Meninggalkan kampung halaman untuk menempuh pendidikan bagi mereka itu hanyalah persoalan biasa demi mendapat strata, demi masa depan kelak bersama. Merekapun berangkat dari kampung menuju kota metropolitan untuk bersaing meraih ilmu dari banyaknya perantau dari berbagai kota maupun daerah, lagi-lagi bersaing menurut mereka itu biasa dan itu mutlak dijadikan ajang proses yang nantinya akan di implementasikan di daerahnya. Suka duka hidup di dunia rantauan itu menjadi sarapan bagi mereka, “makan alhamdulillah, tidak makan sabar”. Paham mereka, intinya haruslah belajar dan berproses sebagai putra daerah yang nantinya akan menjadi generasi pemangku pemerintahan di daerahnya.
• KELAS RANTAUAN
Mereka cukup sabar di dunia rantauan, saking sabarnya mereka tak pernah tersentuh bantuan dari pemerintah daerah, namun tersentuh untuk sebagian rantauan yang cukup mumpuni dan terbilang di kelas sosial (rekan Pejabat, pemerintah daerah). Hmmm mereka naif begitu saja, tanpa sadar bahwa di antara mereka yang merantau dari daerah yang sama dengan sendirinya menciptakan kelas (Kelas Rantaun).
Orang tua di kampung terus berdo’a dan menaruh penuh harapan terhadap mereka yang lagi di tanah rantaun. “Ibu di rumah, bapak di sawah, ibu di rumah, bapak di laut”, kebanyakan dari mereka yang merantau demikianlah pekerjaan orang tuanya di kampung, itu untuk kelas rantauan mereka namun lain lagi dengan kelas rantauan yang lain (ibuku di rujab (Rumah jabatan), bapakku di kantor.
Di rantauan mereka tak begitu tau tentang apa yang sebenarnya terjadi di kampung mereka, di benak mereka hanyalah belajar dan berproses kemudian mendapat gelar demi untuk daerah dan masa depan bersama.

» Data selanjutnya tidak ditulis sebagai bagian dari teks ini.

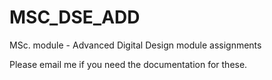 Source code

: # MSC_DSE_ADD
MSc. module - Advanced Digital Design module assignments

Please email me if you need the documentation for these.

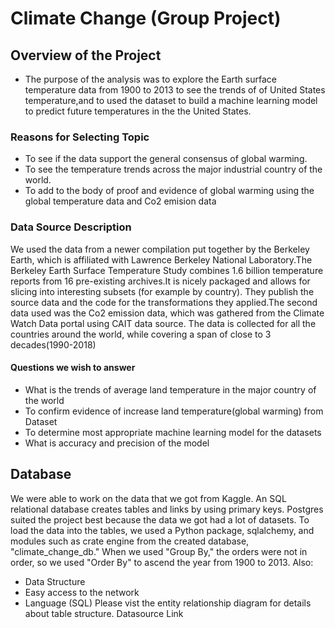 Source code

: # Climate Change (Group Project)
## Overview of the Project
  * The purpose of the analysis was to explore the Earth surface temperature data from 1900 to 2013 to see the trends of 
    of United States temperature,and to used the dataset to build a machine learning model to predict future temperatures in the 
    the United States.
    
### Reasons for Selecting Topic
  * To see if the data support the general consensus of global warming.
  * To see the temperature trends across the major industrial country of the world.
  * To add to the body of proof and evidence of global warming using the global temperature data and Co2 emision data
  

### Data Source Description
   We used the data from a newer compilation put together by the Berkeley Earth, which is affiliated with Lawrence Berkeley
   National Laboratory.The Berkeley Earth Surface Temperature Study combines 1.6 billion temperature reports from 16 
   pre-existing archives.It is nicely packaged and allows for slicing into interesting subsets (for example by country). 
   They publish the source data and the code for the transformations they applied.The second data used was the Co2 emission data,
   which was gathered from the Climate Watch Data portal using CAIT data source. The data is collected for all the countries
   around the world, while covering a span of close to 3 decades(1990-2018)

#### Questions we wish to answer
   * What is the trends of  average land temperature in the major country of the world
   * To confirm evidence of increase land temperature(global warming) from  Dataset
   * To determine most appropriate machine learning model for the datasets
   * What is accuracy and precision of the model

## Database 
We were able to work on the data that we got from Kaggle. An SQL relational database creates tables and links by using primary keys. Postgres suited the project best because the data we got had a lot of datasets. To load the data into the tables, we used a Python package, sqlalchemy, and modules such as crate engine from the created database, "climate_change_db."
When we used "Group By," the orders were not in order, so we used "Order By" to ascend the year from 1900 to 2013. 
Also:
   * Data Structure 
   * Easy access to the network
   * Language (SQL)
Please vist the entity relationship diagram for details about table structure. 
Datasource Link

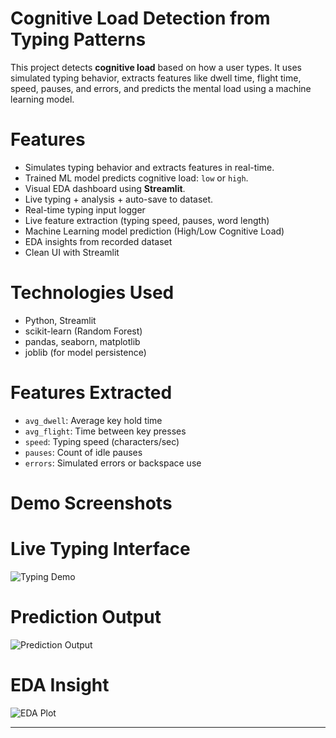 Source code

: # Cognitive Load Detection from Typing Patterns

This project detects **cognitive load** based on how a user types. It uses simulated typing behavior, extracts features like dwell time, flight time, speed, pauses, and errors, and predicts the mental load using a machine learning model.

# Features
- Simulates typing behavior and extracts features in real-time.
- Trained ML model predicts cognitive load: `low` or `high`.
- Visual EDA dashboard using **Streamlit**.
- Live typing + analysis + auto-save to dataset.
- Real-time typing input logger
- Live feature extraction (typing speed, pauses, word length)
- Machine Learning model prediction (High/Low Cognitive Load)
- EDA insights from recorded dataset
- Clean UI with Streamlit

# Technologies Used
- Python, Streamlit
- scikit-learn (Random Forest)
- pandas, seaborn, matplotlib
- joblib (for model persistence)

# Features Extracted
- `avg_dwell`: Average key hold time
- `avg_flight`: Time between key presses
- `speed`: Typing speed (characters/sec)
- `pauses`: Count of idle pauses
- `errors`: Simulated errors or backspace use



# Demo Screenshots

# Live Typing Interface
![Typing Demo](Liveshots/live_typing_demo.png)

# Prediction Output
![Prediction Output](Liveshots/prediction_output.png)

# EDA Insight
![EDA Plot](Liveshots/eda_insights7.png)

---

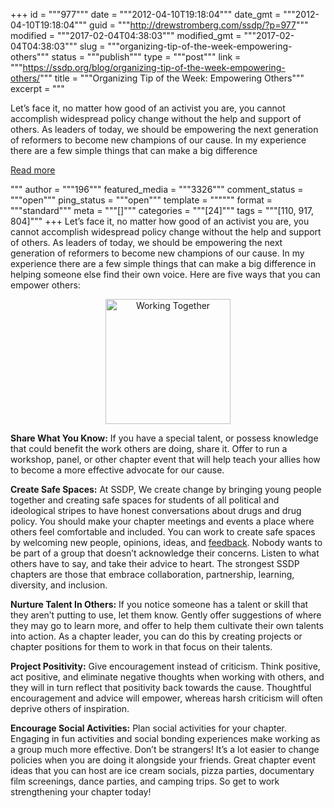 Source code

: +++
id = """977"""
date = """2012-04-10T19:18:04"""
date_gmt = """2012-04-10T19:18:04"""
guid = """http://drewstromberg.com/ssdp/?p=977"""
modified = """2017-02-04T04:38:03"""
modified_gmt = """2017-02-04T04:38:03"""
slug = """organizing-tip-of-the-week-empowering-others"""
status = """publish"""
type = """post"""
link = """https://ssdp.org/blog/organizing-tip-of-the-week-empowering-others/"""
title = """Organizing Tip of the Week: Empowering Others"""
excerpt = """<p>Let’s face it, no matter how good of an activist you are, you cannot accomplish widespread policy change without the help and support of others. As leaders of today, we should be empowering the next generation of reformers to become new champions of our cause. In my experience there are a few simple things that can make a big difference</p>
<div class="h10"></div>
<p><a class="more-link2 flat" href="https://ssdp.org/blog/organizing-tip-of-the-week-empowering-others/">Read more</a></p>
"""
author = """196"""
featured_media = """3326"""
comment_status = """open"""
ping_status = """open"""
template = """"""
format = """standard"""
meta = """[]"""
categories = """[24]"""
tags = """[110, 917, 804]"""
+++
Let’s face it, no matter how good of an activist you are, you cannot accomplish widespread policy change without the help and support of others. As leaders of today, we should be empowering the next generation of reformers to become new champions of our cause. In my experience there are a few simple things that can make a big difference in helping someone else find their own voice. Here are five ways that you can empower others:

<p style="text-align: center;"><img class="aligncenter" title="Working Together" src="http://ssdp.org/assets/images/blog/2012/April/images.jpeg" alt="Working Together" width="200" height="200" /></p>

<strong>Share What You Know:</strong> If you have a special talent, or possess knowledge that could benefit the work others are doing, share it. Offer to run a workshop, panel, or other chapter event that will help teach your allies how to become a more effective advocate for our cause.



<strong>Create Safe Spaces:</strong> At SSDP, We create change by bringing young people together and creating safe spaces for students of all political and ideological stripes to have honest conversations about drugs and drug policy. You should make your chapter meetings and events a place where others feel comfortable and included. You can work to create safe spaces by welcoming new people, opinions, ideas, and <a href="http://ssdp.org/news/blog/organizing-tip-of-the-week-12292011">feedback</a>. Nobody wants to be part of a group that doesn’t acknowledge their concerns. Listen to what others have to say, and take their advice to heart. The strongest SSDP chapters are those that embrace collaboration, partnership, learning, diversity, and inclusion.



<strong>Nurture Talent In Others:</strong> If you notice someone has a talent or skill that they aren’t putting to use, let them know. Gently offer suggestions of where they may go to learn more, and offer to help them cultivate their own talents into action. As a chapter leader, you can do this by creating projects or chapter positions for them to work in that focus on their talents.



<strong>Project Positivity:</strong> Give encouragement instead of criticism. Think positive, act positive, and eliminate negative thoughts when working with others, and they will in turn reflect that positivity back towards the cause. Thoughtful encouragement and advice will empower, whereas harsh criticism will often deprive others of inspiration.



<strong>Encourage Social Activities:</strong> Plan social activities for your chapter. Engaging in fun activities and social bonding experiences make working as a group much more effective. Don’t be strangers! It’s a lot easier to change policies when you are doing it alongside your friends. Great chapter event ideas that you can host are ice cream socials, pizza parties, documentary film screenings, dance parties, and camping trips. So get to work strengthening your chapter today!
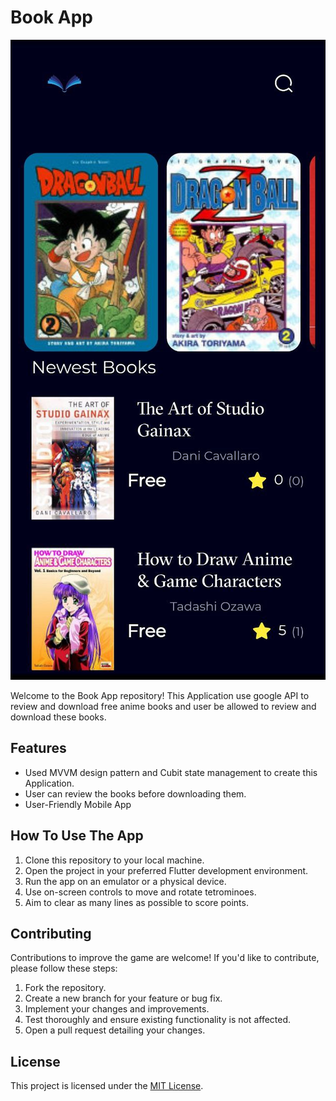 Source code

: # Book App

![Book App](screenshot.jpg)

Welcome to the Book App repository! This Application use google API to review and download free anime books and user be allowed to review and download these books.


## Features

- Used MVVM design pattern and Cubit state management to create this Application.
- User can review the books  before downloading them.
- User-Friendly Mobile App


## How To Use The App

1. Clone this repository to your local machine.
2. Open the project in your preferred Flutter development environment.
3. Run the app on an emulator or a physical device.
4. Use on-screen controls to move and rotate tetrominoes.
5. Aim to clear as many lines as possible to score points.


## Contributing

Contributions to improve the game are welcome! If you'd like to contribute, please follow these steps:

1. Fork the repository.
2. Create a new branch for your feature or bug fix.
3. Implement your changes and improvements.
4. Test thoroughly and ensure existing functionality is not affected.
5. Open a pull request detailing your changes.

## License

This project is licensed under the [MIT License](LICENSE).

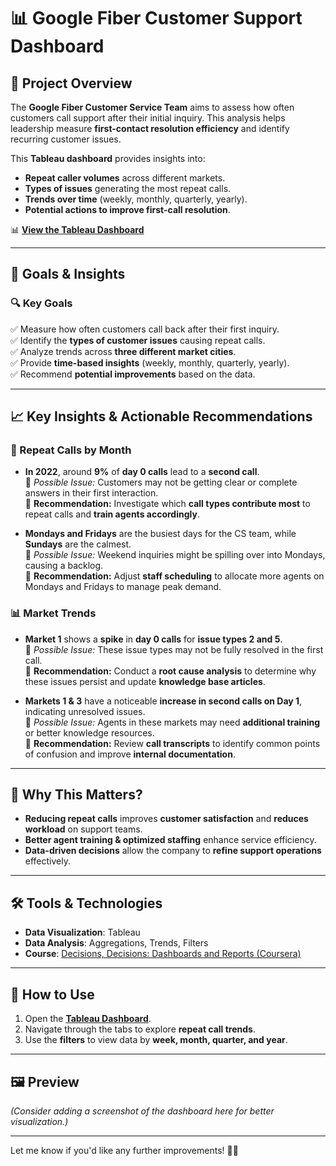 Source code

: # 📊 Google Fiber Customer Support Dashboard

## 📌 Project Overview

The **Google Fiber Customer Service Team** aims to assess how often customers call support after their initial inquiry. This analysis helps leadership measure **first-contact resolution efficiency** and identify recurring customer issues.

This **Tableau dashboard** provides insights into:
- **Repeat caller volumes** across different markets.
- **Types of issues** generating the most repeat calls.
- **Trends over time** (weekly, monthly, quarterly, yearly).
- **Potential actions to improve first-call resolution**.

📊 **[View the Tableau Dashboard](https://public.tableau.com/app/profile/koosha.mehdipoor/viz/GoogleFiber_17437643576580/Third#1)**  

---

## 🎯 Goals & Insights

### 🔍 Key Goals
✅ Measure how often customers call back after their first inquiry.  
✅ Identify the **types of customer issues** causing repeat calls.  
✅ Analyze trends across **three different market cities**.  
✅ Provide **time-based insights** (weekly, monthly, quarterly, yearly).  
✅ Recommend **potential improvements** based on the data.  

---

## 📈 Key Insights & Actionable Recommendations

### **📅 Repeat Calls by Month**
- **In 2022**, around **9%** of **day 0 calls** lead to a **second call**.  
  🔹 *Possible Issue:* Customers may not be getting clear or complete answers in their first interaction.  
  🔹 **Recommendation:** Investigate which **call types contribute most** to repeat calls and **train agents accordingly**.  

- **Mondays and Fridays** are the busiest days for the CS team, while **Sundays** are the calmest.  
  🔹 *Possible Issue:* Weekend inquiries might be spilling over into Mondays, causing a backlog.  
  🔹 **Recommendation:** Adjust **staff scheduling** to allocate more agents on Mondays and Fridays to manage peak demand.  

### **📊 Market Trends**
- **Market 1** shows a **spike** in **day 0 calls** for **issue types 2 and 5**.  
  🔹 *Possible Issue:* These issue types may not be fully resolved in the first call.  
  🔹 **Recommendation:** Conduct a **root cause analysis** to determine why these issues persist and update **knowledge base articles**.  

- **Markets 1 & 3** have a noticeable **increase in second calls on Day 1**, indicating unresolved issues.  
  🔹 *Possible Issue:* Agents in these markets may need **additional training** or better knowledge resources.  
  🔹 **Recommendation:** Review **call transcripts** to identify common points of confusion and improve **internal documentation**.  

---

## 🚀 Why This Matters?  
- **Reducing repeat calls** improves **customer satisfaction** and **reduces workload** on support teams.  
- **Better agent training & optimized staffing** enhance service efficiency.  
- **Data-driven decisions** allow the company to **refine support operations** effectively.  

---

## 🛠 Tools & Technologies
- **Data Visualization**: Tableau  
- **Data Analysis**: Aggregations, Trends, Filters  
- **Course**: [Decisions, Decisions: Dashboards and Reports (Coursera)](https://www.coursera.org/learn/decisions-decisions-dashboards-and-reports/supplement/Ufo5r/activity-exemplar-build-a-dashboard-for-google-fiber)  

---

## 📎 How to Use
1. Open the **[Tableau Dashboard](https://public.tableau.com/app/profile/koosha.mehdipoor/viz/GoogleFiber_17437643576580/Third#1)**.  
2. Navigate through the tabs to explore **repeat call trends**.  
3. Use the **filters** to view data by **week, month, quarter, and year**.  

---

## 🖼 Preview  
*(Consider adding a screenshot of the dashboard here for better visualization.)*  

---

Let me know if you'd like any further improvements! 🚀😊
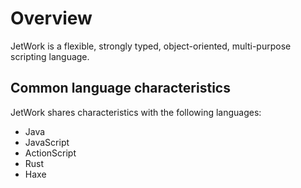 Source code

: # Overview

JetWork is a flexible, strongly typed, object-oriented, multi-purpose scripting language.

## Common language characteristics

JetWork shares characteristics with the following languages:

* Java
* JavaScript
* ActionScript
* Rust
* Haxe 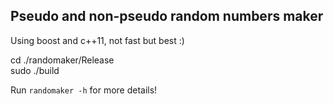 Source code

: Pseudo and non-pseudo random numbers maker
-------------------------------------------

Using boost and c++11, not fast but best :)   

cd ./randomaker/Release  
sudo ./build  

Run `randomaker -h` for more details!  

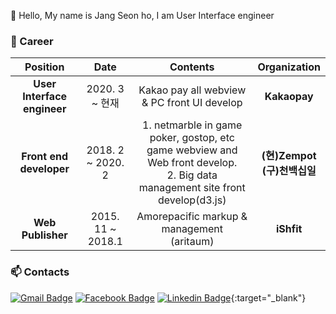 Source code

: 👋 Hello, My name is Jang Seon ho, I am User Interface engineer

### :running: Career

|        **Position**         |     **Date**      |                                                            **Contents**                                                            |        **Organization**         |
| :-------------------------: | :---------------: | :--------------------------------------------------------------------------------------------------------------------------------: | :-----------------------------: |
| **User Interface engineer** |  2020. 3 ~ 현재   |                                            Kakao pay all webview & PC front UI develop                                             |          **Kakaopay**           |
|   **Front end developer**   | 2018. 2 ~ 2020. 2 | 1. netmarble in game poker, gostop, etc game webview and Web front develop.<br /> 2. Big data management site front develop(d3.js) | **(현)Zempot<br/>(구)천백십일** |
|      **Web Publisher**      | 2015. 11 ~ 2018.1 |                                          Amorepacific markup & management<br />(aritaum)                                           |           **iShfit**            |

### :mailbox: Contacts

[![Gmail Badge](https://img.shields.io/badge/Gmail-d14836?style=flat-square&logo=Gmail&logoColor=white&link=mailto:lovejang0915@gmail.com)](mailto:lovejang0915@gmail.com)
[![Facebook Badge](https://img.shields.io/badge/facebook-1877f2?style=flat-square&logo=facebook&logoColor=white&link=https://www.facebook.com/seonho.jang1)](https://www.facebook.com/seonho.jang1)
[![Linkedin Badge](https://img.shields.io/badge/-LinkedIn-blue?style=flat-square&logo=Linkedin&logoColor=white&link=https://www.linkedin.com/in/seonho-jang-460685176)](https://www.linkedin.com/in/seonho-jang-460685176){:target="\_blank"}
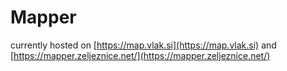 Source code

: # Mapper
currently hosted on [https://map.vlak.si](https://map.vlak.si) and [https://mapper.zeljeznice.net/](https://mapper.zeljeznice.net/)
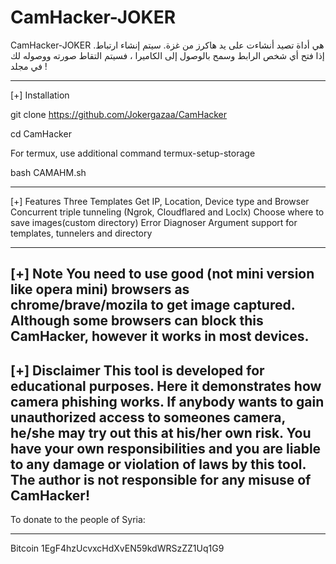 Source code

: # CamHacker-JOKER
CamHacker-JOKER هي أداة تصيد أنشاءت على يد هاكرز من غزة. سيتم إنشاء ارتباط. إذا فتح أي شخص الرابط وسمح بالوصول إلى الكاميرا ، فسيتم التقاط صورته ووصوله لك في مجلد !











----------------------------------------------------------------------

[+] Installation


git clone https://github.com/Jokergazaa/CamHacker


cd CamHacker


For termux, use additional command termux-setup-storage

bash CAMAHM.sh



--------------------------------------------------------------------------------------------------------------------------------------












[+] Features
Three Templates
Get IP, Location, Device type and Browser
Concurrent triple tunneling (Ngrok, Cloudflared and Loclx)
Choose where to save images(custom directory)
Error Diagnoser
Argument support for templates, tunnelers and directory


----------------------------------------------------------------------------------------------------------------------------








[+] Note
You need to use good (not mini version like opera mini) browsers as chrome/brave/mozila to get image captured. Although some browsers can block this CamHacker, however it works in most devices.
-----------------------------------------------------------------------------------------------------------------------------------------------------------------------











[+] Disclaimer
This tool is developed for educational purposes. Here it demonstrates how camera phishing works. If anybody wants to gain unauthorized access to someones camera, he/she may try out this at his/her own risk. You have your own responsibilities and you are liable to any damage or violation of laws by this tool. The author is not responsible for any misuse of CamHacker!
-----------------------------------------------------------------------------------------------------------------------------------------------------------------------




To donate to the people of Syria:

-----------------------------------------------------------


Bitcoin
1EgF4hzUcvxcHdXvEN59kdWRSzZZ1Uq1G9



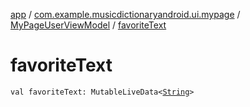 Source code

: [app](../../index.md) / [com.example.musicdictionaryandroid.ui.mypage](../index.md) / [MyPageUserViewModel](index.md) / [favoriteText](./favorite-text.md)

# favoriteText

`val favoriteText: MutableLiveData<`[`String`](https://kotlinlang.org/api/latest/jvm/stdlib/kotlin/-string/index.html)`>`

• NIAT DAN ITIKAD YANG BAIK
Mereka dengan senang hati mencari ilmu di tanah rantauan. Niat dan itikad baik merasuk ke dalam diri sejak di tanah rantauan. Lanjut, sekitar 4 sampai 5 Tahun merekapun mendapat gelar dan strata di masing-masing bidang dan jurusannya, masing-masing mereka sudah mendapat ilmu yang mumpuni untuk di implementasikan di daerah mereka sebagaimana daerah Kota pendidikan. Mereka akan membagi ilmu di daerahnya dengan menimbang bahwa daerah mereka masih sangat jauh dari kata sejahtera dan kabur dari kata “kota pendidikan” mereka sangat yakin dengan hasil studi dan mencoba merancang konsep tentang daerahnya.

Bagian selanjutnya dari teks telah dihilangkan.